The answer should consist solely of the lines from the first one below through the line containing "## 프로토타입에서의 this", copied exactly.

━━ RECORDED INFORMATION

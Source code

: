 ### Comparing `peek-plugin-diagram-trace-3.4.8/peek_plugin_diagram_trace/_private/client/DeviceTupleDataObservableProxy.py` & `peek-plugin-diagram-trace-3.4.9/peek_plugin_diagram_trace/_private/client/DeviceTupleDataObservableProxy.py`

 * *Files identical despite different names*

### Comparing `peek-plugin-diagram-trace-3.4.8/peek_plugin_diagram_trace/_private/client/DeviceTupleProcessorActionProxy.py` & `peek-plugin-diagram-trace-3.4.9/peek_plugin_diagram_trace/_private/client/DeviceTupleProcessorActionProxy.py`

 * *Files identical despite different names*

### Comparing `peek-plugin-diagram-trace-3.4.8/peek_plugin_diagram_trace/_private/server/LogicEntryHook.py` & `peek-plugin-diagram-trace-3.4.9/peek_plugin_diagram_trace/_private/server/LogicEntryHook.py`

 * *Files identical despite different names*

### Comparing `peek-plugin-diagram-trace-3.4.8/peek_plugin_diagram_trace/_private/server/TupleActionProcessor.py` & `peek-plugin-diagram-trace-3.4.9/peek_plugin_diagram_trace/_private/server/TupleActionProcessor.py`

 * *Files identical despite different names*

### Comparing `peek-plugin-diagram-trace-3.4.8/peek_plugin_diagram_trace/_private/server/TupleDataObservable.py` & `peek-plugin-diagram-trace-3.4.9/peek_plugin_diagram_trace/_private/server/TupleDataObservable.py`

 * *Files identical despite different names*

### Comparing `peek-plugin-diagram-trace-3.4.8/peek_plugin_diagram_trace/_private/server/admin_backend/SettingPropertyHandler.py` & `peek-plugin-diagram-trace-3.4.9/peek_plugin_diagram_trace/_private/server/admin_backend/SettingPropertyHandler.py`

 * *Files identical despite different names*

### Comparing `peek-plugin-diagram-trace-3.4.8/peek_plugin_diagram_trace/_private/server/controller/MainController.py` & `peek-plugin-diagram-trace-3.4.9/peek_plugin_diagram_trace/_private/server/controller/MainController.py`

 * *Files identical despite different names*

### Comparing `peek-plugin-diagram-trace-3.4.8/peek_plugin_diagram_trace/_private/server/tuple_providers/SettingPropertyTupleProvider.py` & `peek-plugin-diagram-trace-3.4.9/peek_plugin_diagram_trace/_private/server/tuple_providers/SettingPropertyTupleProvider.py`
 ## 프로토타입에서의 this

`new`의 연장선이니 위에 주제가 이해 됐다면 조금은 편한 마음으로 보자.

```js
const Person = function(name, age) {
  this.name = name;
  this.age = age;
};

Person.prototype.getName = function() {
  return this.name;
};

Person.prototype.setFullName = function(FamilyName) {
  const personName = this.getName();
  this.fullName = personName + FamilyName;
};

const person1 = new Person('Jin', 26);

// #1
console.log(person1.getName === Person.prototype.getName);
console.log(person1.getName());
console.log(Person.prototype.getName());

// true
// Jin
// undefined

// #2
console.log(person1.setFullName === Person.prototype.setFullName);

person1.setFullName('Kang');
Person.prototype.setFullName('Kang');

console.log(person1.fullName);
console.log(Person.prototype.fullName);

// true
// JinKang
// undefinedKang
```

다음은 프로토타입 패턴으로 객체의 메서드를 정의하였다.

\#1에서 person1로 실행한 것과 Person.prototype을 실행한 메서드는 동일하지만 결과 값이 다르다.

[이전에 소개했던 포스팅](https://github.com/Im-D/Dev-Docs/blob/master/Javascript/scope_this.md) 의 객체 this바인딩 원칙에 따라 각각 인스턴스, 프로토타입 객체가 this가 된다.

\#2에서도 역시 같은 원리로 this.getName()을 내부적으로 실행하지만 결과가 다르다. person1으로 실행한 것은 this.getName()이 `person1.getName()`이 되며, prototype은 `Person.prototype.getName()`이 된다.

━━━━

• _TASK ANSWER_:
Source code

: ### Comparing `peek-plugin-diagram-trace-3.4.8/peek_plugin_diagram_trace/_private/client/DeviceTupleDataObservableProxy.py` & `peek-plugin-diagram-trace-3.4.9/peek_plugin_diagram_trace/_private/client/DeviceTupleDataObservableProxy.py`

 * *Files identical despite different names*

### Comparing `peek-plugin-diagram-trace-3.4.8/peek_plugin_diagram_trace/_private/client/DeviceTupleProcessorActionProxy.py` & `peek-plugin-diagram-trace-3.4.9/peek_plugin_diagram_trace/_private/client/DeviceTupleProcessorActionProxy.py`

 * *Files identical despite different names*

### Comparing `peek-plugin-diagram-trace-3.4.8/peek_plugin_diagram_trace/_private/server/LogicEntryHook.py` & `peek-plugin-diagram-trace-3.4.9/peek_plugin_diagram_trace/_private/server/LogicEntryHook.py`

 * *Files identical despite different names*

### Comparing `peek-plugin-diagram-trace-3.4.8/peek_plugin_diagram_trace/_private/server/TupleActionProcessor.py` & `peek-plugin-diagram-trace-3.4.9/peek_plugin_diagram_trace/_private/server/TupleActionProcessor.py`

 * *Files identical despite different names*

### Comparing `peek-plugin-diagram-trace-3.4.8/peek_plugin_diagram_trace/_private/server/TupleDataObservable.py` & `peek-plugin-diagram-trace-3.4.9/peek_plugin_diagram_trace/_private/server/TupleDataObservable.py`

 * *Files identical despite different names*

### Comparing `peek-plugin-diagram-trace-3.4.8/peek_plugin_diagram_trace/_private/server/admin_backend/SettingPropertyHandler.py` & `peek-plugin-diagram-trace-3.4.9/peek_plugin_diagram_trace/_private/server/admin_backend/SettingPropertyHandler.py`

 * *Files identical despite different names*

### Comparing `peek-plugin-diagram-trace-3.4.8/peek_plugin_diagram_trace/_private/server/controller/MainController.py` & `peek-plugin-diagram-trace-3.4.9/peek_plugin_diagram_trace/_private/server/controller/MainController.py`

 * *Files identical despite different names*

### Comparing `peek-plugin-diagram-trace-3.4.8/peek_plugin_diagram_trace/_private/server/tuple_providers/SettingPropertyTupleProvider.py` & `peek-plugin-diagram-trace-3.4.9/peek_plugin_diagram_trace/_private/server/tuple_providers/SettingPropertyTupleProvider.py`
 ## 프로토타입에서의 this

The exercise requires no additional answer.